Weight Loss Struggles

A good friend of mine just sent me a message on Facebook, telling me he is looking forward to reading more about my weight loss, which I realized I have spoken about too infrequently in this blog to this moment. This friend described his struggles with food. The biggest thing I can offer is empathy -- I know how hard it is to stay away from the trigger foods, the snacks we love so much, which sabotage our attempts to improve our fitness. I know how hard staying away from those trigger foods for even one day can be.

For me, I had to make the decision -- a very difficult decision it was, too -- to abstain from certain foods. This meant giving certain things up. For instance, when I was in New Orleans -- a stop I will describe shortly in my blog -- I was told I had to have a beignet before I left the city. Well, sweets are one food that, once I start, I can never seem to give up again. So I had to leave a city without having one of its staple foods, one I might normally have gobbled up. How was I able to do it, and, more importantly, how does this fit into my overall abstinence from sweets?

First off, I try to focus not on what I have to "give up," but what I have gained from my abstinence. I am fifteen months removed from my last consumption of sweets -- I feel wonderful that I haven't needed them to survive the stress that has resulted in that time, and believe me, there has been some pretty heavy stress! I lost my Mother when I was in New Orleans, but I didn't lose my abstinence. She would never have wanted me to do that. She would have told me that she is dead whether I eat sweets or not, but I can be good to myself by not eating. This is without mentioning the feelings of pride I have when I look in the mirror, and the extra activities, such as skiing, in which I can now engage more safely.

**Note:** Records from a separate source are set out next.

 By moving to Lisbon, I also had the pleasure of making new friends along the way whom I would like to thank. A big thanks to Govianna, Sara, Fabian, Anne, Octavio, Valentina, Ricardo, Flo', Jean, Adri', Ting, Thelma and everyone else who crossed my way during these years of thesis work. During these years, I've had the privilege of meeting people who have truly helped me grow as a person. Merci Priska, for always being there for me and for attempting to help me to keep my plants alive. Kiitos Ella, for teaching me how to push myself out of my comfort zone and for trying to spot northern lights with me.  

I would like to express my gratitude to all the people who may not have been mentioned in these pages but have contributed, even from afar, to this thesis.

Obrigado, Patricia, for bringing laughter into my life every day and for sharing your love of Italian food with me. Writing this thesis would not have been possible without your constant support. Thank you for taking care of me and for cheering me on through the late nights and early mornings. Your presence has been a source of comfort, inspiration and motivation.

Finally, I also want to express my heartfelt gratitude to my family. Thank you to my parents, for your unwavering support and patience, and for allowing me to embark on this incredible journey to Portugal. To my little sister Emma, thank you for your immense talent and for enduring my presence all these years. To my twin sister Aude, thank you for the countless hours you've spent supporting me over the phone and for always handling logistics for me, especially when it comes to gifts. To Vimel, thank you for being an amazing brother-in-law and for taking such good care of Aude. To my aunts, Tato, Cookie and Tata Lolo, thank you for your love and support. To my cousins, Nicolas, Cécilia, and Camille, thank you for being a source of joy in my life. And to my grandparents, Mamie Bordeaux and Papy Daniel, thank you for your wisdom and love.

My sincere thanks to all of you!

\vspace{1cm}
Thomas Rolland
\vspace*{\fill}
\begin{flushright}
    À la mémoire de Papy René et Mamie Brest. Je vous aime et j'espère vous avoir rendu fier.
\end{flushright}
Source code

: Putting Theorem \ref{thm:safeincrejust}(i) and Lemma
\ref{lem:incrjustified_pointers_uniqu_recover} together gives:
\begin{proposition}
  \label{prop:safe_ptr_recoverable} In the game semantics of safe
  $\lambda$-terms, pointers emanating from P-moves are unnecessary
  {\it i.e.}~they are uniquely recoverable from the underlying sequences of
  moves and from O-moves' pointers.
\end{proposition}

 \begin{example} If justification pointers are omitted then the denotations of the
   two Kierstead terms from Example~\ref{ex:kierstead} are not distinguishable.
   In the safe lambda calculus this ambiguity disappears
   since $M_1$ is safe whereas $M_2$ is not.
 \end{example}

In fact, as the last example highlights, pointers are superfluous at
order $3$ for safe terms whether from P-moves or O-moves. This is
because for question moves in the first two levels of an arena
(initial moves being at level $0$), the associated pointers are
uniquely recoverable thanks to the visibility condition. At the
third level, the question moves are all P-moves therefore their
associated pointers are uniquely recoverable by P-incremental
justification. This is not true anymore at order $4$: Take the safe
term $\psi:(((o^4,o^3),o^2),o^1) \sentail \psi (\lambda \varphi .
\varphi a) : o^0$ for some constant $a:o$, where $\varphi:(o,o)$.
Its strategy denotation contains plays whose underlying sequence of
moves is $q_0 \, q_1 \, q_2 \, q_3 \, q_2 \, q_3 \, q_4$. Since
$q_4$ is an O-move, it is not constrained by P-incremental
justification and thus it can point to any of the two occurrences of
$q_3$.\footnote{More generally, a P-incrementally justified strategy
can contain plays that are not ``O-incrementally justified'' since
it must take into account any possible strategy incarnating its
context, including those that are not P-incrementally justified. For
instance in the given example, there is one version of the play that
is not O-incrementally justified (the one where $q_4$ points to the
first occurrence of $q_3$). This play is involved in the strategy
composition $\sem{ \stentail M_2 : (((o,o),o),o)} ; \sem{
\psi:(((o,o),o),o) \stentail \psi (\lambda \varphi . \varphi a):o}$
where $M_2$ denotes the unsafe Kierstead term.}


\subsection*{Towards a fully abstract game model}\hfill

The second thing I have learned in the time that I have been abstinent is that food was a substitution, an escape from painful realities, and an attempt to fill voids of reality with food. I needed something else to fill that void. I knew I couldn't do it alone, and I made sure to develop a support system that I can utilize in times of need. As my abstinence lengthens, I often find that the habits of the past fifteen months take over, and I naturally avoid the trigger foods. But I have to remind myself that the abstinence is worth it, and my friends are often a great help in this regard. It is my hope that the friend who triggered me to write this entry will utilize speaking to me as a resource to assist him in his battles with food -- I will be there for him, and he knows who he is.